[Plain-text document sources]
= = = = = = =
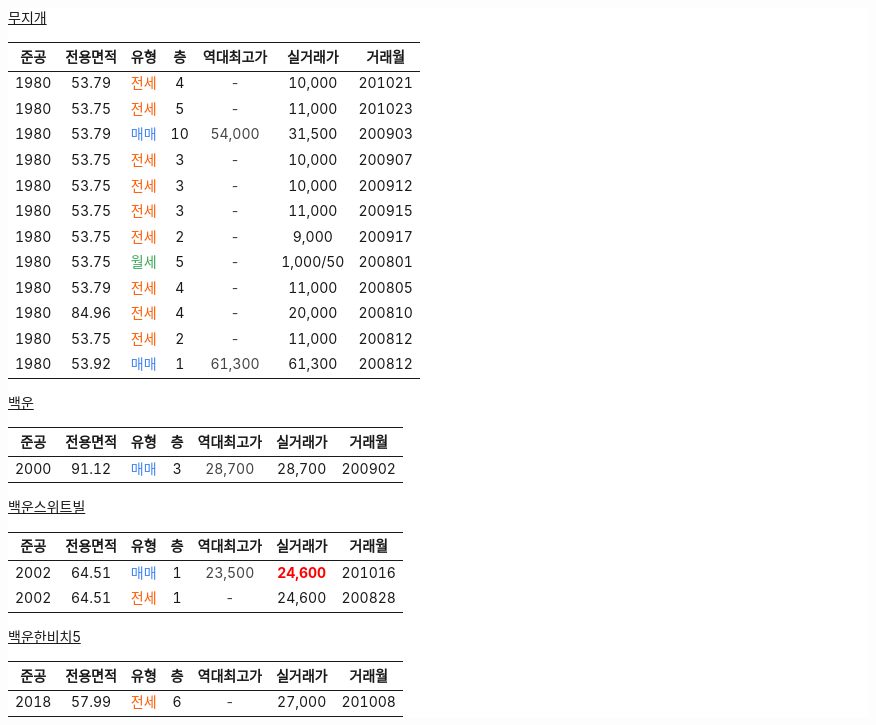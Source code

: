 [무지개](https://search.naver.com/search.naver?query=%EC%84%9C%EC%9A%B8%ED%8A%B9%EB%B3%84%EC%8B%9C+%EA%B8%88%EC%B2%9C%EA%B5%AC+%EC%8B%9C%ED%9D%A5%EB%8F%99+%EB%AC%B4%EC%A7%80%EA%B0%9C)

|준공|전용면적|유형|층|역대최고가|실거래가|거래월|
|:---:|:---:|:---:|:---:|:---:|:---:|:---:|
|1980|53.79|<span style="color:#ff5a00">전세</span>|4|<span style="color:#444444">-</span>|10,000|201021|
|1980|53.75|<span style="color:#ff5a00">전세</span>|5|<span style="color:#444444">-</span>|11,000|201023|
|1980|53.79|<span style="color:#4285f3">매매</span>|10|<span style="color:#444444">54,000</span>|31,500|200903|
|1980|53.75|<span style="color:#ff5a00">전세</span>|3|<span style="color:#444444">-</span>|10,000|200907|
|1980|53.75|<span style="color:#ff5a00">전세</span>|3|<span style="color:#444444">-</span>|10,000|200912|
|1980|53.75|<span style="color:#ff5a00">전세</span>|3|<span style="color:#444444">-</span>|11,000|200915|
|1980|53.75|<span style="color:#ff5a00">전세</span>|2|<span style="color:#444444">-</span>|9,000|200917|
|1980|53.75|<span style="color:#34a853">월세</span>|5|<span style="color:#444444">-</span>|1,000/50|200801|
|1980|53.79|<span style="color:#ff5a00">전세</span>|4|<span style="color:#444444">-</span>|11,000|200805|
|1980|84.96|<span style="color:#ff5a00">전세</span>|4|<span style="color:#444444">-</span>|20,000|200810|
|1980|53.75|<span style="color:#ff5a00">전세</span>|2|<span style="color:#444444">-</span>|11,000|200812|
|1980|53.92|<span style="color:#4285f3">매매</span>|1|<span style="color:#444444">61,300</span>|61,300|200812|

[백운](https://search.naver.com/search.naver?query=%EC%84%9C%EC%9A%B8%ED%8A%B9%EB%B3%84%EC%8B%9C+%EA%B8%88%EC%B2%9C%EA%B5%AC+%EC%8B%9C%ED%9D%A5%EB%8F%99+%EB%B0%B1%EC%9A%B4)

|준공|전용면적|유형|층|역대최고가|실거래가|거래월|
|:---:|:---:|:---:|:---:|:---:|:---:|:---:|
|2000|91.12|<span style="color:#4285f3">매매</span>|3|<span style="color:#444444">28,700</span>|28,700|200902|

[백운스위트빌](https://search.naver.com/search.naver?query=%EC%84%9C%EC%9A%B8%ED%8A%B9%EB%B3%84%EC%8B%9C+%EA%B8%88%EC%B2%9C%EA%B5%AC+%EC%8B%9C%ED%9D%A5%EB%8F%99+%EB%B0%B1%EC%9A%B4%EC%8A%A4%EC%9C%84%ED%8A%B8%EB%B9%8C)

|준공|전용면적|유형|층|역대최고가|실거래가|거래월|
|:---:|:---:|:---:|:---:|:---:|:---:|:---:|
|2002|64.51|<span style="color:#4285f3">매매</span>|1|<span style="color:#444444">23,500</span>|<b><span style="color:#ff0000">24,600</span></b>|201016|
|2002|64.51|<span style="color:#ff5a00">전세</span>|1|<span style="color:#444444">-</span>|24,600|200828|

[백운한비치5](https://search.naver.com/search.naver?query=%EC%84%9C%EC%9A%B8%ED%8A%B9%EB%B3%84%EC%8B%9C+%EA%B8%88%EC%B2%9C%EA%B5%AC+%EC%8B%9C%ED%9D%A5%EB%8F%99+%EB%B0%B1%EC%9A%B4%ED%95%9C%EB%B9%84%EC%B9%985)

|준공|전용면적|유형|층|역대최고가|실거래가|거래월|
|:---:|:---:|:---:|:---:|:---:|:---:|:---:|
|2018|57.99|<span style="color:#ff5a00">전세</span>|6|<span style="color:#444444">-</span>|27,000|201008|


<script async src="//pagead2.googlesyndication.com/pagead/js/adsbygoogle.js"></script>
= = = = = = =
= Task instructions =
Give the lines of the entries above exactly as they appear, leaving out each picture.

= Your solution =
Source code

: [무지개](https://search.naver.com/search.naver?query=%EC%84%9C%EC%9A%B8%ED%8A%B9%EB%B3%84%EC%8B%9C+%EA%B8%88%EC%B2%9C%EA%B5%AC+%EC%8B%9C%ED%9D%A5%EB%8F%99+%EB%AC%B4%EC%A7%80%EA%B0%9C)

|준공|전용면적|유형|층|역대최고가|실거래가|거래월|
|:---:|:---:|:---:|:---:|:---:|:---:|:---:|
|1980|53.79|<span style="color:#ff5a00">전세</span>|4|<span style="color:#444444">-</span>|10,000|201021|
|1980|53.75|<span style="color:#ff5a00">전세</span>|5|<span style="color:#444444">-</span>|11,000|201023|
|1980|53.79|<span style="color:#4285f3">매매</span>|10|<span style="color:#444444">54,000</span>|31,500|200903|
|1980|53.75|<span style="color:#ff5a00">전세</span>|3|<span style="color:#444444">-</span>|10,000|200907|
|1980|53.75|<span style="color:#ff5a00">전세</span>|3|<span style="color:#444444">-</span>|10,000|200912|
|1980|53.75|<span style="color:#ff5a00">전세</span>|3|<span style="color:#444444">-</span>|11,000|200915|
|1980|53.75|<span style="color:#ff5a00">전세</span>|2|<span style="color:#444444">-</span>|9,000|200917|
|1980|53.75|<span style="color:#34a853">월세</span>|5|<span style="color:#444444">-</span>|1,000/50|200801|
|1980|53.79|<span style="color:#ff5a00">전세</span>|4|<span style="color:#444444">-</span>|11,000|200805|
|1980|84.96|<span style="color:#ff5a00">전세</span>|4|<span style="color:#444444">-</span>|20,000|200810|
|1980|53.75|<span style="color:#ff5a00">전세</span>|2|<span style="color:#444444">-</span>|11,000|200812|
|1980|53.92|<span style="color:#4285f3">매매</span>|1|<span style="color:#444444">61,300</span>|61,300|200812|

[백운](https://search.naver.com/search.naver?query=%EC%84%9C%EC%9A%B8%ED%8A%B9%EB%B3%84%EC%8B%9C+%EA%B8%88%EC%B2%9C%EA%B5%AC+%EC%8B%9C%ED%9D%A5%EB%8F%99+%EB%B0%B1%EC%9A%B4)

|준공|전용면적|유형|층|역대최고가|실거래가|거래월|
|:---:|:---:|:---:|:---:|:---:|:---:|:---:|
|2000|91.12|<span style="color:#4285f3">매매</span>|3|<span style="color:#444444">28,700</span>|28,700|200902|

[백운스위트빌](https://search.naver.com/search.naver?query=%EC%84%9C%EC%9A%B8%ED%8A%B9%EB%B3%84%EC%8B%9C+%EA%B8%88%EC%B2%9C%EA%B5%AC+%EC%8B%9C%ED%9D%A5%EB%8F%99+%EB%B0%B1%EC%9A%B4%EC%8A%A4%EC%9C%84%ED%8A%B8%EB%B9%8C)

|준공|전용면적|유형|층|역대최고가|실거래가|거래월|
|:---:|:---:|:---:|:---:|:---:|:---:|:---:|
|2002|64.51|<span style="color:#4285f3">매매</span>|1|<span style="color:#444444">23,500</span>|<b><span style="color:#ff0000">24,600</span></b>|201016|
|2002|64.51|<span style="color:#ff5a00">전세</span>|1|<span style="color:#444444">-</span>|24,600|200828|

[백운한비치5](https://search.naver.com/search.naver?query=%EC%84%9C%EC%9A%B8%ED%8A%B9%EB%B3%84%EC%8B%9C+%EA%B8%88%EC%B2%9C%EA%B5%AC+%EC%8B%9C%ED%9D%A5%EB%8F%99+%EB%B0%B1%EC%9A%B4%ED%95%9C%EB%B9%84%EC%B9%985)

|준공|전용면적|유형|층|역대최고가|실거래가|거래월|
|:---:|:---:|:---:|:---:|:---:|:---:|:---:|
|2018|57.99|<span style="color:#ff5a00">전세</span>|6|<span style="color:#444444">-</span>|27,000|201008|


<script async src="//pagead2.googlesyndication.com/pagead/js/adsbygoogle.js"></script>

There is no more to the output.